US - In calendar year 2019, the US imported measurable amounts of beef from 18 countries, based on summarising the monthly data provided by USDA’s Economic Research Service, according to Steiner Consulting Group, DLR Division, Inc.

The biggest source was Canada, rounding-out the top four were Australia, Mexico, and New Zealand. In order, the next three largest sources on a tonnage basis were Nicaragua, Brazil, and Uruguay. The bulk of the imported tonnage is lean beef used for manufacturing purposes (e.g., pizza topping) and hamburger. The exceptions are Canada and Mexico, which export relatively more beef cuts.

As a percentage of US production, beef imported tonnage in 2019 was 11.2 percent. Note that we are calculating beef and NOT beef plus variety meats. For the next two years, the Livestock Marketing Information Center (LMIC) forecasts declines in that percentage compared to 2019’s level. How much of a decline? That depends on several interacting factors.

First, will be prices of 90 percent lean beef product in the US, of which two keys will be the level of US cull cow slaughter (i.e., how much it declines compared to the huge levels of 2019) and the growth rate of the domestic economy. Besides high prices, the US can become a more attractive market to foreign firms if the value of the US dollar increases, which could happen in 2020.

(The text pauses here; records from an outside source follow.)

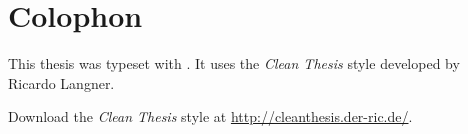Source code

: %
\pagestyle{empty}
\hfill
\vfill
{}
\section*{Colophon}

This thesis was typeset with \LaTeXe.
It uses the \textit{Clean Thesis} style developed by Ricardo Langner.


Download the \textit{Clean Thesis} style at \url{http://cleanthesis.der-ric.de/}.
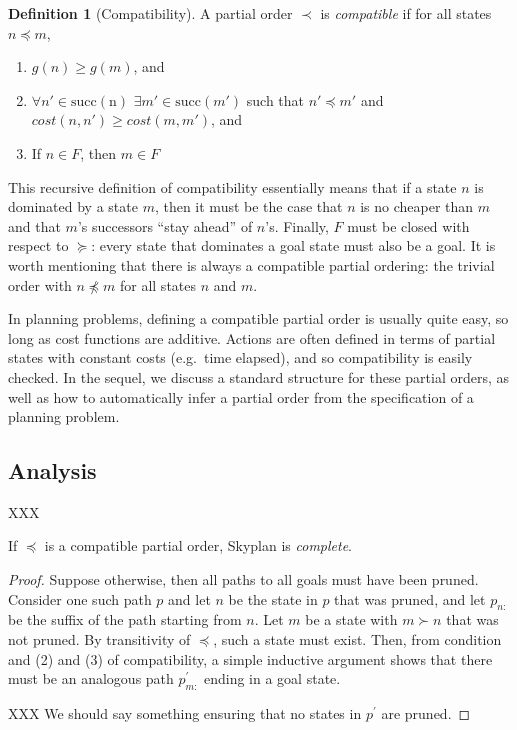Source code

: \documentclass[letterpaper]{article}
\theoremstyle{plain} \newtheorem{theorem}{Theorem} \newtheorem{proposition}{Proposition} \newtheorem{lemma}{Lemma}
\theoremstyle{definition} \newtheorem{definition}{Definition} \newtheorem{conjecture}{Conjecture} \newtheorem*{example}{Example}
\theoremstyle{remark} \newtheorem*{remark}{Remark} \newtheorem*{note}{Note} \newtheorem{case}{Case}
\begin{document}
\begin{definition}[Compatibility]
	\label{def-compatibility}
  A partial order $\prec$ is \textit{compatible} if for all states $n \preceq m$,
  \begin{enumerate}
    \item $g(n) \ge g(m)$, and 
    \item $\forall n' \in \mathrm{succ(n)}$ $\exists m' \in
      \mathrm{succ}(m')$ such that $n' \preceq m'$ and
      $cost(n,n') \ge cost(m, m')$, and
    \item If $n \in F$, then $m \in F$
  \end{enumerate}
\end{definition}
This recursive definition of compatibility essentially means that
if a state $n$ is dominated by a state $m$, then it must be the
case that $n$ is no cheaper than $m$ and that $m$'s successors
``stay ahead'' of $n$'s. Finally, $F$ must be closed with respect
to $\succeq$: every state that dominates a goal state must also be
a goal. It is worth mentioning that there is always a compatible
partial ordering: the trivial order with $n \npreceq m$ for all
states $n$ and $m$.

In planning problems, defining a compatible partial order is usually
quite easy, so long as cost functions are additive.  Actions are
often defined in terms of partial states with constant costs (e.g.\
time elapsed), and so compatibility is easily checked.  In the
sequel, we discuss a standard structure for these partial orders,
as well as how to automatically infer a partial order from the
specification of a planning problem.

\subsection{Analysis}

XXX

\begin{claim}{}\label{clm-complete}
   If $\preceq$ is a compatible partial order, Skyplan
is \emph{complete}.
\end{claim}
\begin{proof} Suppose otherwise, then all paths to all goals must
have been pruned. Consider one such path $p$ and let $n$ be the
state in $p$ that was pruned, and let $p_{n:}$ be the suffix of the
path starting from $n$. Let $m$ be a state with $m \succ n$ that was
not pruned.  By transitivity of $\preceq$, such a state must exist.
Then, from condition and (2) and (3) of compatibility, a simple
inductive argument shows that there must be an analogous path 
$p^\prime_{m:}$ ending in a goal state.

  XXX We should say something ensuring that no states in $p^\prime$ are pruned.
\end{proof}
  
\end{document}
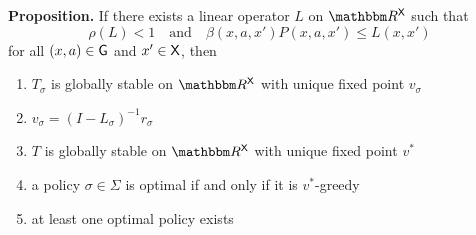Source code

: \documentclass[xcolor=tex,dvipsnames]{beamer}
\begin{document}
\begin{frame}\label{slide:sdd_op}

    \begin{block}{\vspace*{-3ex}}
    {\bf Proposition.} If there exists a linear operator $L$ on $\RR^\Xsf$ such
    that 
    \begin{equation*}
        \rho(L)<1
        \quad \text{and} \quad
        \beta(x, a, x') P(x, a, x') \leq L(x, x')
    \end{equation*}
    for all $(x,a) \in \Gsf$ and $x' \in \Xsf$, then 
    \vspace{0.4em}
    \vspace{0.4em}
    \begin{enumerate}
        \item $T_\sigma$ is globally stable on
            $\RR^\Xsf$ with unique fixed point $v_\sigma$
    \vspace{0.4em}
    \vspace{0.4em}
        \item $v_\sigma = (I - L_\sigma)^{-1} r_\sigma$
    \vspace{0.4em}
    \vspace{0.4em}
        \item $T$ is globally stable on
            $\RR^\Xsf$ with unique fixed point $v^*$
    \vspace{0.4em}
    \vspace{0.4em}
        \item a policy $\sigma \in \Sigma$ is optimal if and only if it is
            $v^*$-greedy
    \vspace{0.4em}
    \vspace{0.4em}
        \item at least one optimal policy exists
    \end{enumerate}
    \end{block}

\end{frame}
\end{document}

Second, will be demand from China for beef from around the world. Of course, that is clouded by Chinese issues in their pork sector (i.e., African Swine Fever), their slowing economic growth rate, and for the next few months a range of issues in the face of Novel coronavirus. China has been buying increasing amounts of beef from the US, but more importantly, from the rest of the world, including the major exporters to the US.

Third, is how forage, crop, and economic conditions unfold during the next few months in Australia. Australia has been in a multi-year drought, there were significant rains finally in January and early February, but recovery of grasslands and rebuilding cowherds is a multi-year journey.

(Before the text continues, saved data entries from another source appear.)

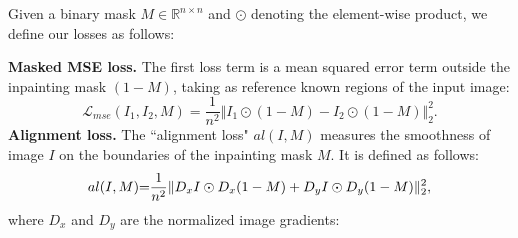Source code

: 

Given a binary mask $M \in \mathbb{R}^{n \times n}$ and $\odot$ denoting the element-wise product, we define our losses as follows:

\noindent \textbf{Masked MSE loss.} The first loss term is a mean squared error term outside the inpainting mask $(1 - M)$, taking as reference known regions of the input image:
\begin{equation}
    \mathcal{L}_{mse}(I_1, I_2, M) = \frac{1}{n^2}\Vert I_1 \odot (1 - M) - I_2 \odot (1 - M) \Vert_2^2. 
\end{equation}
\noindent \textbf{Alignment loss.} The ``alignment loss" $al(I, M)$ measures the smoothness of image $I$ on the boundaries of the inpainting mask $M$. It is defined as follows:
\vspace*{-.1cm}\begin{equation}
    al(I, M) \hspace{-0.1cm}=  \hspace{-0.1cm} \frac{1}{n^2}\Vert D_x I \odot D_x (1 - M) +D_y I \odot D_y (1 - M) \Vert_2^2, 
\end{equation}
where $D_x$ and $D_y$ are the normalized image gradients:



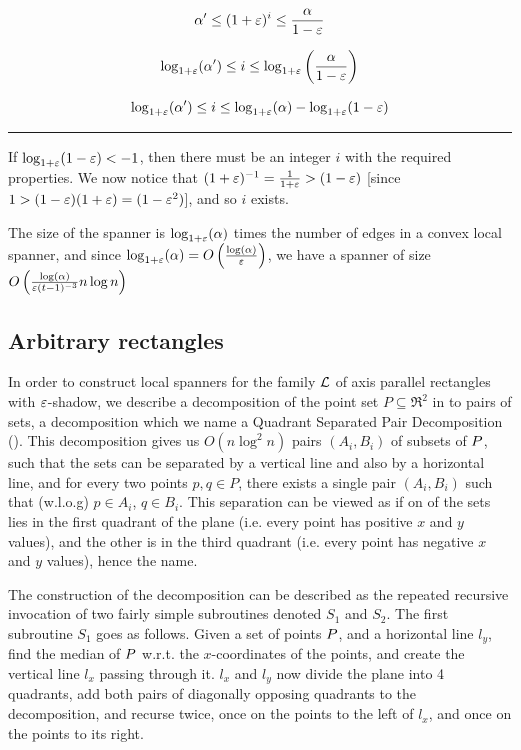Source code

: \documentclass[12pt]{article}%
\begin{document}
\begin{equation}
    \alpha' \leq (1+\varepsilon)^i \leq \frac{\alpha}{1-\varepsilon}
\end{equation}

\begin{equation}
    \log_{1+\varepsilon}(\alpha') \leq i \leq
    \log_{1+\varepsilon}\left(\frac{\alpha}{1-\varepsilon}\right)
\end{equation}

\begin{equation}
    \log_{1+\varepsilon}(\alpha') \leq i \leq \log_{1+\varepsilon}(\alpha) -
    \log_{1+\varepsilon}(1-\varepsilon)
\end{equation}

\hrule

If $\log_{1+\varepsilon}(1-\varepsilon)<-1$, then there must be an integer $i$ with
the required properties. We now notice that
$(1+\varepsilon)^{-1}=\frac{1}{1+\varepsilon}>(1-\varepsilon)$ [since
$1>(1-\varepsilon)(1+\varepsilon)=(1-\varepsilon^2)$], and so $i$ exists.

The size of the spanner is $\log_{1+\varepsilon}(\alpha)$ times the number of
edges in a convex local spanner, and since
$\log_{1+\varepsilon}(\alpha)=O\left(\frac{\log(\alpha)}{\varepsilon}\right)$, we
have a spanner of size
$O\left(\frac{\log(\alpha)}{\varepsilon (t-1)^{-3}}n\log n\right)$


\subsection{Arbitrary rectangles}

In order to construct local spanners for the family $\mathcal{L}$ of axis
parallel rectangles with $\varepsilon$-shadow, we describe a decomposition of
the point set $P\subseteq \Re^2$ in to pairs of sets, a decomposition
which we name a Quadrant Separated Pair Decomposition (\QSPD). This
decomposition gives us $O(n\log^2n)$ pairs $(A_i,B_i)$ of subsets of
$P$, such that the sets can be separated by a vertical line and also
by a horizontal line, and for every two points $p,q\in P$, there
exists a single pair $(A_i,B_i)$ such that (w.l.o.g) $p\in A_i$,
$q\in B_i$. This separation can be viewed as if on of the sets lies in
the first quadrant of the plane (i.e. every point has positive $x$ and
$y$ values), and the other is in the third quadrant (i.e. every point
has negative $x$ and $y$ values), hence the name.

The construction of the decomposition can be described as the repeated
recursive invocation of two fairly simple subroutines denoted $S_1$
and $S_2$. The first subroutine $S_1$ goes as follows. Given a set of
points $P$, and a horizontal line $l_y$, find the median of $P$
w.r.t. the $x$-coordinates of the points, and create the vertical line
$l_x$ passing through it. $l_x$ and $l_y$ now divide the plane into 4
quadrants, add both pairs of diagonally opposing quadrants to the
decomposition, and recurse twice, once on the points to the left of
$l_x$, and once on the points to its right.
\end{document}

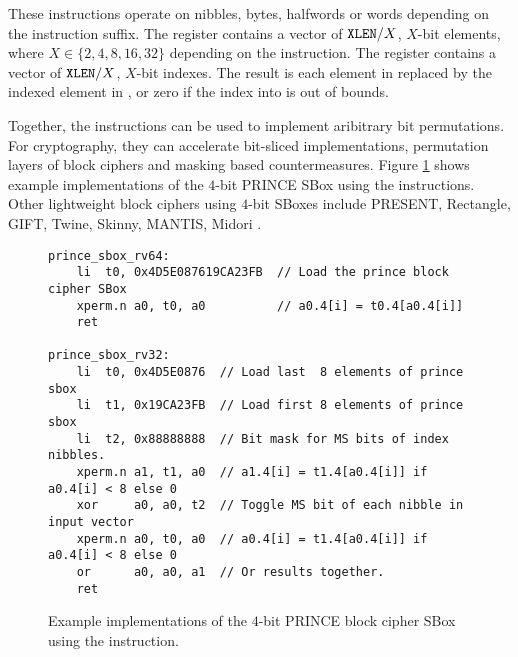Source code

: These instructions operate on nibbles, bytes, halfwords or words
depending on the instruction suffix.
The \rsone register contains a vector of ${\tt XLEN}/X$, $X$-bit elements, where
$X \in \{2,4,8,16,32\}$ depending on the instruction.
The \rstwo register contains a vector of ${\tt XLEN}/X$, $X$-bit indexes.
The result is each element in \rstwo replaced by the indexed element
in \rsone, or zero if the index into \rstwo is out of bounds.

Together, the instructions can be used to implement aribitrary bit
permutations.
For cryptography, they can accelerate bit-sliced implementations,
permutation layers of block ciphers and masking based countermeasures.
Figure \ref{fig:example:xperm} shows example implementations of the
$4$-bit PRINCE SBox using the instructions.
Other lightweight block ciphers using $4$-bit SBoxes include
PRESENT\cite{block:present},
Rectangle\cite{block:rectangle},
GIFT\cite{block:gift},
Twine\cite{block:twine},
Skinny, MANTIS\cite{block:skinny},
Midori \cite{block:midori}.

\begin{figure}[h]
\begin{lstlisting}[style=ASM]
prince_sbox_rv64:
    li  t0, 0x4D5E087619CA23FB  // Load the prince block cipher SBox
    xperm.n a0, t0, a0          // a0.4[i] = t0.4[a0.4[i]]
    ret

prince_sbox_rv32:
    li  t0, 0x4D5E0876  // Load last  8 elements of prince sbox
    li  t1, 0x19CA23FB  // Load first 8 elements of prince sbox
    li  t2, 0x88888888  // Bit mask for MS bits of index nibbles.
    xperm.n a1, t1, a0  // a1.4[i] = t1.4[a0.4[i]] if a0.4[i] < 8 else 0
    xor     a0, a0, t2  // Toggle MS bit of each nibble in input vector
    xperm.n a0, t0, a0  // a0.4[i] = t1.4[a0.4[i]] if a0.4[i] < 8 else 0
    or      a0, a0, a1  // Or results together.
    ret
\end{lstlisting}
\caption{
    Example implementations of the $4$-bit PRINCE\cite{block:prince}
    block cipher SBox using the  instruction.
}
\label{fig:example:xperm}
\end{figure}
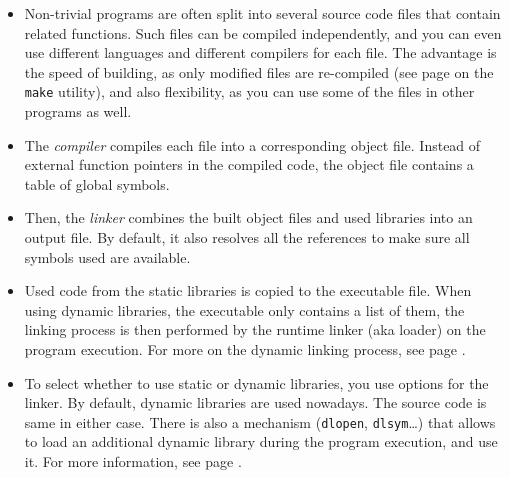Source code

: \begin{itemize}
\item Non-trivial programs are often split into several source code files that
contain related functions.  Such files can be compiled independently, and you
can even use different languages and different compilers for each file.  The
advantage is the speed of building, as only modified files are re-compiled (see
page \pageref{MAKE} on the \texttt{make} utility), and also flexibility, as you
can use some of the files in other programs as well.
\item The \emph{compiler} compiles each file into a corresponding object file.
Instead of external function pointers in the compiled code, the object file
contains a table of global symbols.
\item Then, the \emph{linker} combines the built object files and used
libraries into an output file.  By default, it also resolves all the references
to make sure all symbols used are available. 
\item Used code from the static libraries is copied to the executable file.
When using dynamic libraries, the executable only contains a list of them, the
linking process is then performed by the runtime linker (aka loader) on the
program execution.  For more on the dynamic linking process, see page
\pageref{RUNTIMELINKER}.
\item To select whether to use static or dynamic libraries, you use options for
the linker.  By default, dynamic libraries are used nowadays.  The source code
is same in either case.  There is also a mechanism (\texttt{dlopen},
\texttt{dlsym}\dots) that allows to load an additional dynamic library during
the program execution, and use it.  For more information, see page
\pageref{DLOPEN}.
\end{itemize}


\begin{slide}
\begin{center}

\end{center}
\end{slide}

Recent reports from Australia provide useful insights. The first 2020 industry projection report by Meat and Lamb Australia (MLA) was released on their cattle/beef sector (the full report is here). In 2020, the cattle herd is expected to be the smallest since 1992. MLA currently forecasts that adult cattle slaughter in 2002 will shrink by 15 percent year-over-year to 7.2 million animals.

Beef tonnage exported is forecast to decline by 16 percent compared to 2019’s. Their major premise is regarding weather: "Close to average seasonal conditions have been assumed for the majority of Australia’s cattle-producing regions until April 2020, with the assumption of a return to average seasonal conditions for the remainder of the projections period."

That looks reasonable given January’s precipitation and based on the fact (per reports by the Australian Bureau of Agricultural and Resource Economics and Sciences) that the positive Indian Ocean Dipole (IOD) has dissipated. When positive, the IOD (which is often referred to as the Indian Nino) is associated with Australian droughts.

MLA forecasts that the Australian herd will continue to decline through June 2020, primarily due to the scale of breeding animal destocking that occurred during the second half of 2019. Their current forecast is for cattle slaughter to bottom in 2021.

Although there are caveats, MLA concluded their prices discussion with "Given the aforementioned influences, especially the assumed improved seasonal conditions, historically high (if not record) cattle prices will likely be reached and maintained in the next few years."